Collected data =>
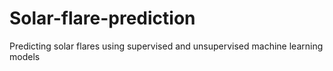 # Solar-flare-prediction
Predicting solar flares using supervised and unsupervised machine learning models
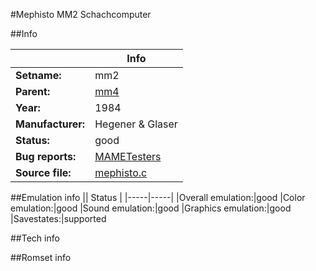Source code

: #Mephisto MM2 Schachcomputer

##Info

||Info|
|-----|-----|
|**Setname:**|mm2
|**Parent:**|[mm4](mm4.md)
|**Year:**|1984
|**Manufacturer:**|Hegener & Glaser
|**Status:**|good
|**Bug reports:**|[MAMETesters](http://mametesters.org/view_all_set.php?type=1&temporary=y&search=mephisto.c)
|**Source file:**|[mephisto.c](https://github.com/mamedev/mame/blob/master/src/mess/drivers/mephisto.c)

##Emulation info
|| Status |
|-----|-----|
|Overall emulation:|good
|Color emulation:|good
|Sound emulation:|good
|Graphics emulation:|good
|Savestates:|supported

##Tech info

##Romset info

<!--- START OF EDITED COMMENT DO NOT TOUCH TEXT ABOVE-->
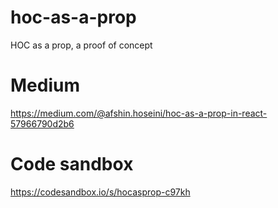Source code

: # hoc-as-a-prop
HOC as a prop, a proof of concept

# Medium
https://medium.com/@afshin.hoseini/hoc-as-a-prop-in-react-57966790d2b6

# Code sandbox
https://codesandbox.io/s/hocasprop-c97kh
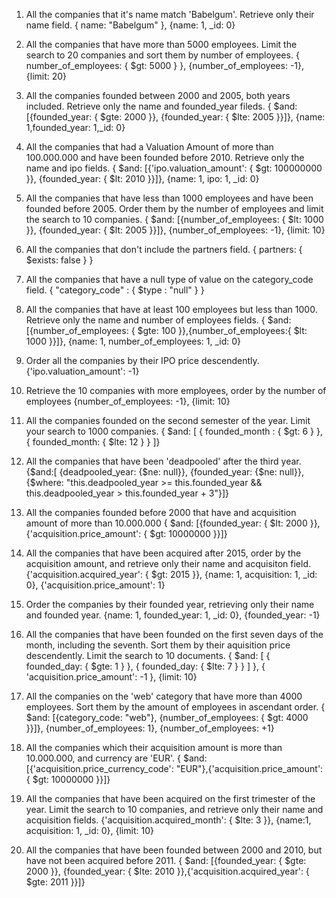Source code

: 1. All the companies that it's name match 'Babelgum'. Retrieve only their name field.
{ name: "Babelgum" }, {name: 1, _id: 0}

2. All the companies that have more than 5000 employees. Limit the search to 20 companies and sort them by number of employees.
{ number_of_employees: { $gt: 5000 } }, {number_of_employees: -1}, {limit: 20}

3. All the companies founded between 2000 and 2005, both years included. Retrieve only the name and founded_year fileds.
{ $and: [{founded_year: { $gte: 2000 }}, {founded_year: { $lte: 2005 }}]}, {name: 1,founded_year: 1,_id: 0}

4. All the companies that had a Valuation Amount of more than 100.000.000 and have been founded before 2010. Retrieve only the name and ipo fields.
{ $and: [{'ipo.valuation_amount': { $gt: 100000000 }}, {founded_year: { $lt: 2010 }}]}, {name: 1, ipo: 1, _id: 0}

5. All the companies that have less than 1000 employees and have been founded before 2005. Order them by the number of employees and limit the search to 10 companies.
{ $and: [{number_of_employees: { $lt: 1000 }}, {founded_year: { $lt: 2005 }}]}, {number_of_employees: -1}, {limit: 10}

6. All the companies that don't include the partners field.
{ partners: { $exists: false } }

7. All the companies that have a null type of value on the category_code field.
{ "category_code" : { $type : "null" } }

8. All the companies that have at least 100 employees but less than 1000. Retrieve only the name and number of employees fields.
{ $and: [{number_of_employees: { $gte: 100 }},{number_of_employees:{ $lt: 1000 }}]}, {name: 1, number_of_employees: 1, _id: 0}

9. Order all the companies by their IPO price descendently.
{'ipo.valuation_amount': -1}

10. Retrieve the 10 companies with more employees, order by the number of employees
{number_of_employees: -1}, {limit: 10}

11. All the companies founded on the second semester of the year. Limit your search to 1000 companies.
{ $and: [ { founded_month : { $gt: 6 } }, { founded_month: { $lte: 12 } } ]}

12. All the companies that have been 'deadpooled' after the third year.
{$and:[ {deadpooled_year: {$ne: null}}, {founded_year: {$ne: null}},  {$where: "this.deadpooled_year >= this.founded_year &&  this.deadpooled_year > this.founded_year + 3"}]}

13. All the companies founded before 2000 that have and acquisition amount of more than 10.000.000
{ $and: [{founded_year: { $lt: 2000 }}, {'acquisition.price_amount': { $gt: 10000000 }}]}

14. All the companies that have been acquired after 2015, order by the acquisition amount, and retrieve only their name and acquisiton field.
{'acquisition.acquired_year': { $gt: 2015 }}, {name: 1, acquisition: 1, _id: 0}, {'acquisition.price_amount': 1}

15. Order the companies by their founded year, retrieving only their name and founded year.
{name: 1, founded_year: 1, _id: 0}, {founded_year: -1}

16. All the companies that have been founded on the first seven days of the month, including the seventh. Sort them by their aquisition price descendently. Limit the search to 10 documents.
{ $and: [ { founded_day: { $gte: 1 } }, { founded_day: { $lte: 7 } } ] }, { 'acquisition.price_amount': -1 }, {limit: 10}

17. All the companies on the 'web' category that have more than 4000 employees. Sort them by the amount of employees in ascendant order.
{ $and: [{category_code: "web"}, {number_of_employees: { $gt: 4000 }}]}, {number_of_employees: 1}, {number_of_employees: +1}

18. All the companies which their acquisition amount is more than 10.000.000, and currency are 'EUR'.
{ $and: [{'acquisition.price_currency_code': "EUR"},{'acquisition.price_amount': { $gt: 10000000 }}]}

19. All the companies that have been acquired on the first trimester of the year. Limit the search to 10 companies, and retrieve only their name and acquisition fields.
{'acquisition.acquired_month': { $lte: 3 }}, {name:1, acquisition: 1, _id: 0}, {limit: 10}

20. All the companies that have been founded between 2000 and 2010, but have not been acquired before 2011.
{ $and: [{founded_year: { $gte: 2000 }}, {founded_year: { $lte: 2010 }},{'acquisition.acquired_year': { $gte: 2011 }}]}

EXERCISE =>
Write out each entry word for word, images excluded.

OUTPUT =>
 # Solar-flare-prediction
Predicting solar flares using supervised and unsupervised machine learning models
Source code

: #Mephisto MM2 Schachcomputer

##Info

||Info|
|-----|-----|
|**Setname:**|mm2
|**Parent:**|[mm4](mm4.md)
|**Year:**|1984
|**Manufacturer:**|Hegener & Glaser
|**Status:**|good
|**Bug reports:**|[MAMETesters](http://mametesters.org/view_all_set.php?type=1&temporary=y&search=mephisto.c)
|**Source file:**|[mephisto.c](https://github.com/mamedev/mame/blob/master/src/mess/drivers/mephisto.c)

##Emulation info
|| Status |
|-----|-----|
|Overall emulation:|good
|Color emulation:|good
|Sound emulation:|good
|Graphics emulation:|good
|Savestates:|supported

##Tech info

##Romset info

<!--- START OF EDITED COMMENT DO NOT TOUCH TEXT ABOVE-->
Source code

: # hoc-as-a-prop
HOC as a prop, a proof of concept

# Medium
https://medium.com/@afshin.hoseini/hoc-as-a-prop-in-react-57966790d2b6

# Code sandbox
https://codesandbox.io/s/hocasprop-c97kh
Source code

: 1. All the companies that it's name match 'Babelgum'. Retrieve only their name field.
{ name: "Babelgum" }, {name: 1, _id: 0}

2. All the companies that have more than 5000 employees. Limit the search to 20 companies and sort them by number of employees.
{ number_of_employees: { $gt: 5000 } }, {number_of_employees: -1}, {limit: 20}

3. All the companies founded between 2000 and 2005, both years included. Retrieve only the name and founded_year fileds.
{ $and: [{founded_year: { $gte: 2000 }}, {founded_year: { $lte: 2005 }}]}, {name: 1,founded_year: 1,_id: 0}

4. All the companies that had a Valuation Amount of more than 100.000.000 and have been founded before 2010. Retrieve only the name and ipo fields.
{ $and: [{'ipo.valuation_amount': { $gt: 100000000 }}, {founded_year: { $lt: 2010 }}]}, {name: 1, ipo: 1, _id: 0}

5. All the companies that have less than 1000 employees and have been founded before 2005. Order them by the number of employees and limit the search to 10 companies.
{ $and: [{number_of_employees: { $lt: 1000 }}, {founded_year: { $lt: 2005 }}]}, {number_of_employees: -1}, {limit: 10}

6. All the companies that don't include the partners field.
{ partners: { $exists: false } }

7. All the companies that have a null type of value on the category_code field.
{ "category_code" : { $type : "null" } }

8. All the companies that have at least 100 employees but less than 1000. Retrieve only the name and number of employees fields.
{ $and: [{number_of_employees: { $gte: 100 }},{number_of_employees:{ $lt: 1000 }}]}, {name: 1, number_of_employees: 1, _id: 0}

9. Order all the companies by their IPO price descendently.
{'ipo.valuation_amount': -1}

10. Retrieve the 10 companies with more employees, order by the number of employees
{number_of_employees: -1}, {limit: 10}

11. All the companies founded on the second semester of the year. Limit your search to 1000 companies.
{ $and: [ { founded_month : { $gt: 6 } }, { founded_month: { $lte: 12 } } ]}

12. All the companies that have been 'deadpooled' after the third year.
{$and:[ {deadpooled_year: {$ne: null}}, {founded_year: {$ne: null}},  {$where: "this.deadpooled_year >= this.founded_year &&  this.deadpooled_year > this.founded_year + 3"}]}

13. All the companies founded before 2000 that have and acquisition amount of more than 10.000.000
{ $and: [{founded_year: { $lt: 2000 }}, {'acquisition.price_amount': { $gt: 10000000 }}]}

14. All the companies that have been acquired after 2015, order by the acquisition amount, and retrieve only their name and acquisiton field.
{'acquisition.acquired_year': { $gt: 2015 }}, {name: 1, acquisition: 1, _id: 0}, {'acquisition.price_amount': 1}

15. Order the companies by their founded year, retrieving only their name and founded year.
{name: 1, founded_year: 1, _id: 0}, {founded_year: -1}

16. All the companies that have been founded on the first seven days of the month, including the seventh. Sort them by their aquisition price descendently. Limit the search to 10 documents.
{ $and: [ { founded_day: { $gte: 1 } }, { founded_day: { $lte: 7 } } ] }, { 'acquisition.price_amount': -1 }, {limit: 10}

17. All the companies on the 'web' category that have more than 4000 employees. Sort them by the amount of employees in ascendant order.
{ $and: [{category_code: "web"}, {number_of_employees: { $gt: 4000 }}]}, {number_of_employees: 1}, {number_of_employees: +1}

18. All the companies which their acquisition amount is more than 10.000.000, and currency are 'EUR'.
{ $and: [{'acquisition.price_currency_code': "EUR"},{'acquisition.price_amount': { $gt: 10000000 }}]}

19. All the companies that have been acquired on the first trimester of the year. Limit the search to 10 companies, and retrieve only their name and acquisition fields.
{'acquisition.acquired_month': { $lte: 3 }}, {name:1, acquisition: 1, _id: 0}, {limit: 10}

20. All the companies that have been founded between 2000 and 2010, but have not been acquired before 2011.
{ $and: [{founded_year: { $gte: 2000 }}, {founded_year: { $lte: 2010 }},{'acquisition.acquired_year': { $gte: 2011 }}]}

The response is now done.